> _TRY IT_:
Every line holding the string "generateSeed" is to be copied from the entries below.

> _INFORMATION SHOWN_:
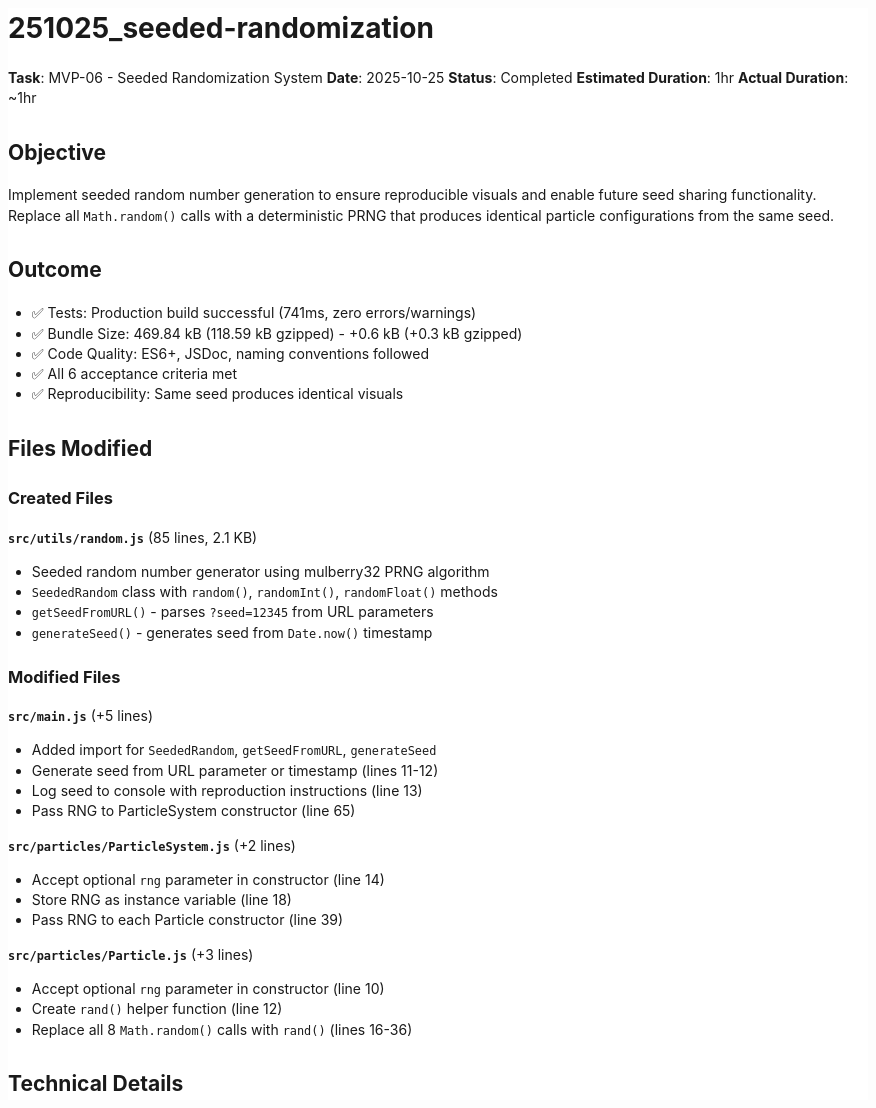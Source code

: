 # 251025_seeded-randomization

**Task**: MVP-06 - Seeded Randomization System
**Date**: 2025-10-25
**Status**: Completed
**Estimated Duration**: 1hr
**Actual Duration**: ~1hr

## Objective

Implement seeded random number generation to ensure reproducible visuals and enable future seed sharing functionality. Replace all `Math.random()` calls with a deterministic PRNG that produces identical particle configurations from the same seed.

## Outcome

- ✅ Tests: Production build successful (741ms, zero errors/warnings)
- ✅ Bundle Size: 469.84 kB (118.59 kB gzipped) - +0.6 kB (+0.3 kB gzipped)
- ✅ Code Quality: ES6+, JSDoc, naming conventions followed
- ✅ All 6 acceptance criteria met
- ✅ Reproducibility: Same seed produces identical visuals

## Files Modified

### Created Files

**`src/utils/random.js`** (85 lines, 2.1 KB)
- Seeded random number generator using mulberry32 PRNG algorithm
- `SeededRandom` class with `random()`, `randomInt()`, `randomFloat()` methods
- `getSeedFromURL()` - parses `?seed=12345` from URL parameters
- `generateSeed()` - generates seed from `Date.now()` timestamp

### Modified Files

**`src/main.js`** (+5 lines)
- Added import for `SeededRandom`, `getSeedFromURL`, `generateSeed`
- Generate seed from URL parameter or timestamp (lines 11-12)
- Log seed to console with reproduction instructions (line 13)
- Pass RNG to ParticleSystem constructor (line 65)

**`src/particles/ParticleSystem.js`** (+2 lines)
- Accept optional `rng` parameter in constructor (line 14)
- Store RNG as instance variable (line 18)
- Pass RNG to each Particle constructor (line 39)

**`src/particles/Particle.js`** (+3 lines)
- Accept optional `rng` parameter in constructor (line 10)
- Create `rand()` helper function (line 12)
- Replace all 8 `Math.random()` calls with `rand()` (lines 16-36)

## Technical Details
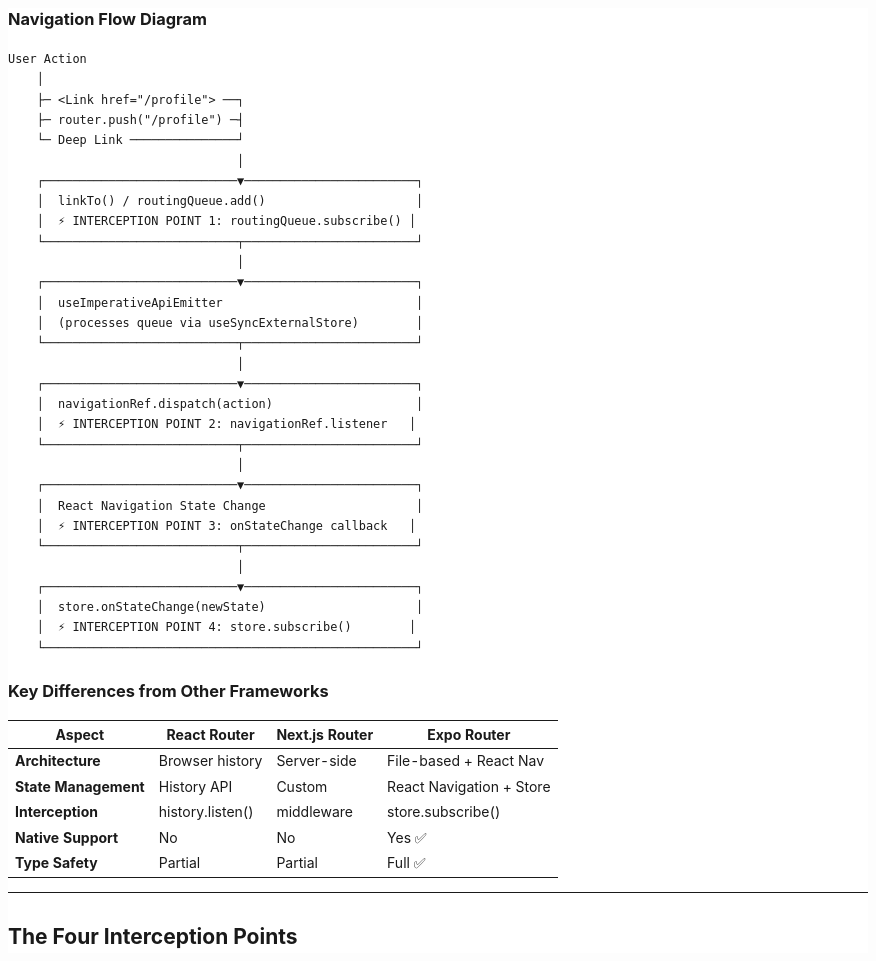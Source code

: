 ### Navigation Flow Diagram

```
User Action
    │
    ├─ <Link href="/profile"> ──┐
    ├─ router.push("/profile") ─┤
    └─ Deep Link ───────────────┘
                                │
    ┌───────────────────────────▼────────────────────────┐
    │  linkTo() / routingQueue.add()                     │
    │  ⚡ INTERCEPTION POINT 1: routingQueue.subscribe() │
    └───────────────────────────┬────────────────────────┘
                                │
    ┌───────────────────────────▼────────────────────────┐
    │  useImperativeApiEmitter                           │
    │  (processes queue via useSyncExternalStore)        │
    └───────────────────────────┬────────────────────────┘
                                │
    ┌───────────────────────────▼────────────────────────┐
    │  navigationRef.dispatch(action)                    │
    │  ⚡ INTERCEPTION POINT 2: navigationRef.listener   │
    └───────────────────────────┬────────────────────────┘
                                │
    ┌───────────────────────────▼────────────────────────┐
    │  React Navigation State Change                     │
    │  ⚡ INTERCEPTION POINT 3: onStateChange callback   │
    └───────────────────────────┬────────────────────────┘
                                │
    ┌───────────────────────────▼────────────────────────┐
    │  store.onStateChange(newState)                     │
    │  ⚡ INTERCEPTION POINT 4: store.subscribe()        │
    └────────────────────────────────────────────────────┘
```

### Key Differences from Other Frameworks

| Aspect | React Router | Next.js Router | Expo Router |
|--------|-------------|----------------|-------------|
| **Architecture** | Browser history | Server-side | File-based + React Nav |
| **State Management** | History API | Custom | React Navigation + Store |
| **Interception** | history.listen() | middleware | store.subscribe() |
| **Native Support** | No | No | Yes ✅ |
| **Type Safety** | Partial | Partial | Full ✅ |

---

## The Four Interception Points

> _FINAL ANSWER_:
- `generateSeed()` - generates seed from `Date.now()` timestamp
- Added import for `SeededRandom`, `getSeedFromURL`, `generateSeed`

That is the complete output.